* _Your instructions_
Find every line in the records below that contains "camels", and copy it.

(Plain-text document sources)

- Opening Delimiter -

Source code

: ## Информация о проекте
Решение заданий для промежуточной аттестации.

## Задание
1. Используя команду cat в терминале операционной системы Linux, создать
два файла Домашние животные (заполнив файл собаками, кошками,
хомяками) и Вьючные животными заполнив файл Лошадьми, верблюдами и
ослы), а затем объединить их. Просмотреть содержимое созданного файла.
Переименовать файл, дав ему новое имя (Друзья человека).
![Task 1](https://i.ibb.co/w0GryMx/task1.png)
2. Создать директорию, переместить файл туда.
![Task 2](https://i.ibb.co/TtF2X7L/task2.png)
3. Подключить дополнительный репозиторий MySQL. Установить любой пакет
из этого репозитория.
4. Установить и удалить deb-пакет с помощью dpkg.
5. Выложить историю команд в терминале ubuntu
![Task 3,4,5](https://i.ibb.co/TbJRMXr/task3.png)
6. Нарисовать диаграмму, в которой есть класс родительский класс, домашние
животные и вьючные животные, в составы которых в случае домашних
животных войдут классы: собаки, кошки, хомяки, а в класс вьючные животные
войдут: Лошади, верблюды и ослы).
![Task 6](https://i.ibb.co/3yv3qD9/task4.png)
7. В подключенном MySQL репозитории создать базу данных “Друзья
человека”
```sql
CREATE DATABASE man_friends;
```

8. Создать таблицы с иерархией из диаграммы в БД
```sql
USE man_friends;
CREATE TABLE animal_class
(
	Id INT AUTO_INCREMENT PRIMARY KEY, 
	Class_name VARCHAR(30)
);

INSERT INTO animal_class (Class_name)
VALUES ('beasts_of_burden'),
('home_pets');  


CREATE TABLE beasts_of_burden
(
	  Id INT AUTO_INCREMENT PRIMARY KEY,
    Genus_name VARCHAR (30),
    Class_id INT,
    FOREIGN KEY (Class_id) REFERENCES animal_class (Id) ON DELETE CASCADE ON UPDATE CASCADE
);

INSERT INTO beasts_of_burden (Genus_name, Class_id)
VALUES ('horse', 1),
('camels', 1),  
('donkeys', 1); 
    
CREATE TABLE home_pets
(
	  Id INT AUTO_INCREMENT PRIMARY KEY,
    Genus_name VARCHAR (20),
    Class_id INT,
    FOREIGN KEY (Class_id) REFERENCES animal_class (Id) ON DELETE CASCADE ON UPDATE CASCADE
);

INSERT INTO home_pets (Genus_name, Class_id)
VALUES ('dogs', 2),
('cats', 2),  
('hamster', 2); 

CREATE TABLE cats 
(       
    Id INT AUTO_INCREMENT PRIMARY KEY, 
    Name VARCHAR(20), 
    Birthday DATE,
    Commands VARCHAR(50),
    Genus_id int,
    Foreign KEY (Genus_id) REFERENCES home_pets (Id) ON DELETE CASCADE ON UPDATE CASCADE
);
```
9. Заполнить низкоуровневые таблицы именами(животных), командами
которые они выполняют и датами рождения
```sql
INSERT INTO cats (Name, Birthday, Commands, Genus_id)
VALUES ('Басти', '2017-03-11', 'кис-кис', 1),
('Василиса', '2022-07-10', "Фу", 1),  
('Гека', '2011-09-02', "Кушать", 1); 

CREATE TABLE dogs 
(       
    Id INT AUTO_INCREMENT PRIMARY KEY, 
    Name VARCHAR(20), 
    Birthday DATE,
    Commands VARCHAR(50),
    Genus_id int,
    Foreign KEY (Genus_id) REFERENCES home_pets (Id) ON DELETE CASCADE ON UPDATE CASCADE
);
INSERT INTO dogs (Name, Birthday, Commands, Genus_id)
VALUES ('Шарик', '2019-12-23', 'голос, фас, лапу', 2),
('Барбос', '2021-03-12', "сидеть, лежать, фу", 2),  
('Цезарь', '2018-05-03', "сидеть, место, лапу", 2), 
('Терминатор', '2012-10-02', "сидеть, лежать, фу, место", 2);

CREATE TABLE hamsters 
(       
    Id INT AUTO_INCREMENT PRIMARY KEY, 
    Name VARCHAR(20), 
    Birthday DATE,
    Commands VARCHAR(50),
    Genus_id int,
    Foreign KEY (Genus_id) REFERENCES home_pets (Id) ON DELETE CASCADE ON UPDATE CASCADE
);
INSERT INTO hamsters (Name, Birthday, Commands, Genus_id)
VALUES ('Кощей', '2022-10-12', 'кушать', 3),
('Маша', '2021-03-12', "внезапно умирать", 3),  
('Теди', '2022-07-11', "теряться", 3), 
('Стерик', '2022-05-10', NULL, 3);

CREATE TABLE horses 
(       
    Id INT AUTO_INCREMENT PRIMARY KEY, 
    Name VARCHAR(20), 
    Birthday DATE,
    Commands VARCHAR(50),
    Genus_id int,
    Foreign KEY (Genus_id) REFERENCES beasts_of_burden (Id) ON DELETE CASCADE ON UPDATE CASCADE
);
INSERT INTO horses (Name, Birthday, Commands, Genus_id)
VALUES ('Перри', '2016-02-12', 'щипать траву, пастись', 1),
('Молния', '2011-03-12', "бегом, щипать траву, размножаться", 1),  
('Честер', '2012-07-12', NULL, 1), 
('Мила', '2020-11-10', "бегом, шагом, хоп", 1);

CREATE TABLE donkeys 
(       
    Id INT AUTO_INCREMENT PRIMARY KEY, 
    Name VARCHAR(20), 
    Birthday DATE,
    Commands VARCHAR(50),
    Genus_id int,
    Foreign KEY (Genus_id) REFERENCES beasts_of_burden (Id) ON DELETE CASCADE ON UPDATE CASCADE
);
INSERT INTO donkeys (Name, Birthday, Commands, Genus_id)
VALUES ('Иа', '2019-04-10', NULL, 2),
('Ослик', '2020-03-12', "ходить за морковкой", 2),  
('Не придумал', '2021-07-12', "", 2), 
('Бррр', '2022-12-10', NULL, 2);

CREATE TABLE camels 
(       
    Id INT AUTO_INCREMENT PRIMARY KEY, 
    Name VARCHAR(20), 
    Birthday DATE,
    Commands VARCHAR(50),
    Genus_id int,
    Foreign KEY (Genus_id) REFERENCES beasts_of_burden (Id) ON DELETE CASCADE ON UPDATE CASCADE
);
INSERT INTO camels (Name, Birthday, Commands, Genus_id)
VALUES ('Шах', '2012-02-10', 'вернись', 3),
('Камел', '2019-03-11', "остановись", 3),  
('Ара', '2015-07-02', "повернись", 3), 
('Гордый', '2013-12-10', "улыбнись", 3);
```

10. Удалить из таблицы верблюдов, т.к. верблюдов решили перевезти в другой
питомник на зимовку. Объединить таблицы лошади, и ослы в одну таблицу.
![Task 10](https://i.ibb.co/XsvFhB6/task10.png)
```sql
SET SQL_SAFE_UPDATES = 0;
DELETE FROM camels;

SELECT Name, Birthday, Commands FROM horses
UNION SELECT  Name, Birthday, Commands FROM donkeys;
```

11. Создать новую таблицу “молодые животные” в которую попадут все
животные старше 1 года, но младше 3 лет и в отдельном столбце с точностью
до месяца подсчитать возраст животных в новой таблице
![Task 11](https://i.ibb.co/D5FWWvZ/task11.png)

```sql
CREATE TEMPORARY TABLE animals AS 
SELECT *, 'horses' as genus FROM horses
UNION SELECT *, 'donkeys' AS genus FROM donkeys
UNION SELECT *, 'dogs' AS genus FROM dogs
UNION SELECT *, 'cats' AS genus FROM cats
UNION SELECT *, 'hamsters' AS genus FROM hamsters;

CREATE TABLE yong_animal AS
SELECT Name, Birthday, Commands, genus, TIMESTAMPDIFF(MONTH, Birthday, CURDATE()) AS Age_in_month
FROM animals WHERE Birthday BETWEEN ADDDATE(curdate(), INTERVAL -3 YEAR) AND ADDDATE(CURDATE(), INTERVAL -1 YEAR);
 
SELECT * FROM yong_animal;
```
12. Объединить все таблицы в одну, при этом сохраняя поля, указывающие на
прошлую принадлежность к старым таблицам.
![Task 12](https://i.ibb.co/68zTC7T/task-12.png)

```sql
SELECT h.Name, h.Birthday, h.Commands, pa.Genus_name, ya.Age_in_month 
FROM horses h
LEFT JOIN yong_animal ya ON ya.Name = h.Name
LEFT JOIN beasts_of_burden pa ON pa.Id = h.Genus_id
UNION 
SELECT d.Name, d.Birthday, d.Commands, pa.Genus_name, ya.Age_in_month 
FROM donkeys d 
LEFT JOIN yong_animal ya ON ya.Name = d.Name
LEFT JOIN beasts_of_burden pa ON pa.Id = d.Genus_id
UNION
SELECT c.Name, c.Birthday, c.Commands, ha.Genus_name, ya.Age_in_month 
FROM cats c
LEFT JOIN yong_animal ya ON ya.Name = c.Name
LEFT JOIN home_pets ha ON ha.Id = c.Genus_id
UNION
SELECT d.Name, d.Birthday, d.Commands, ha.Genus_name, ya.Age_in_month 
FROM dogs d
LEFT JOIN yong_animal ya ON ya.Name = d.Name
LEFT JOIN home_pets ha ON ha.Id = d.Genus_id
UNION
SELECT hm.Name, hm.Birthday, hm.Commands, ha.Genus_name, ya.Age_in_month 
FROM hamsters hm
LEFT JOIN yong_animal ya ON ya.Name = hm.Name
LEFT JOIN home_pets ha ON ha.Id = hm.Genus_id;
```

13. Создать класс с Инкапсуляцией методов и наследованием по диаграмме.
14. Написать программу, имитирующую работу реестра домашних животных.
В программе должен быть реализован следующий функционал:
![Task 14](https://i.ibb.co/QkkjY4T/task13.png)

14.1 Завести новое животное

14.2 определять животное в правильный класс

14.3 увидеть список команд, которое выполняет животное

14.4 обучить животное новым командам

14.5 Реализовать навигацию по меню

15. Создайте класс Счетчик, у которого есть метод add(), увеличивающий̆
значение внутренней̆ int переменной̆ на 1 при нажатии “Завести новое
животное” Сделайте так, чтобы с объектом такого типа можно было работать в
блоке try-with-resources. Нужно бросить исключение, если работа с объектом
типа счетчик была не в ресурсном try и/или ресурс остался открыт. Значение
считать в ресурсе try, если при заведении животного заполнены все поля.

- Closing Delimiter -

* _The completed task_
('camels', 1),  
CREATE TABLE camels 
INSERT INTO camels (Name, Birthday, Commands, Genus_id)
DELETE FROM camels;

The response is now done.